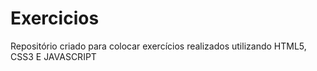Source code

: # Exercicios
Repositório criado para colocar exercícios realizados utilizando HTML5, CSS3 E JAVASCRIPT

══════════

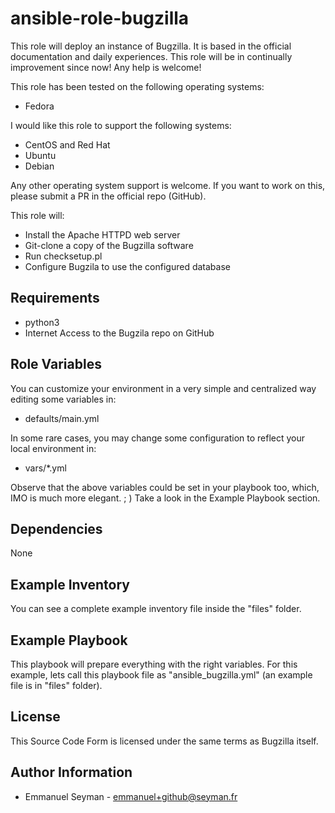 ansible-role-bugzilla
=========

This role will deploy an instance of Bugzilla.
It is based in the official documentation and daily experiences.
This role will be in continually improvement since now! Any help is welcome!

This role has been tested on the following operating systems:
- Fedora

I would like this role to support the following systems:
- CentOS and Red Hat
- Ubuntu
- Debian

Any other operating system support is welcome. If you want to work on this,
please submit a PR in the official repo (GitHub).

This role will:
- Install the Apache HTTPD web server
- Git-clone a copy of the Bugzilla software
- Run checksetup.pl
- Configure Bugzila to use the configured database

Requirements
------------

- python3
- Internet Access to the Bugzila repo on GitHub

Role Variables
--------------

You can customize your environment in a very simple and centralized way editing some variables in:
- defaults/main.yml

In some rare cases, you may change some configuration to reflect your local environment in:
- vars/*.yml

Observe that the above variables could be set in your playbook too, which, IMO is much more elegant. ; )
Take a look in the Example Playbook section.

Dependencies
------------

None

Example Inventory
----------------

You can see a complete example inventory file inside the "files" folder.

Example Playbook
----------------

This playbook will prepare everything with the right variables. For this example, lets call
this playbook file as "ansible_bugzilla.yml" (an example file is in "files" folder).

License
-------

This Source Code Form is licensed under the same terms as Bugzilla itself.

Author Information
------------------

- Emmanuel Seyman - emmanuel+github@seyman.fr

══════════

About this exercise -
Everything from the line with "This playbook will" through the line with "- Emmanuel Seyman - emmanuel+github@seyman.fr" in the listing above must be retyped exactly, with nothing added.

Written answer -
This playbook will prepare everything with the right variables. For this example, lets call
this playbook file as "ansible_bugzilla.yml" (an example file is in "files" folder).

License
-------

This Source Code Form is licensed under the same terms as Bugzilla itself.

Author Information
------------------

- Emmanuel Seyman - emmanuel+github@seyman.fr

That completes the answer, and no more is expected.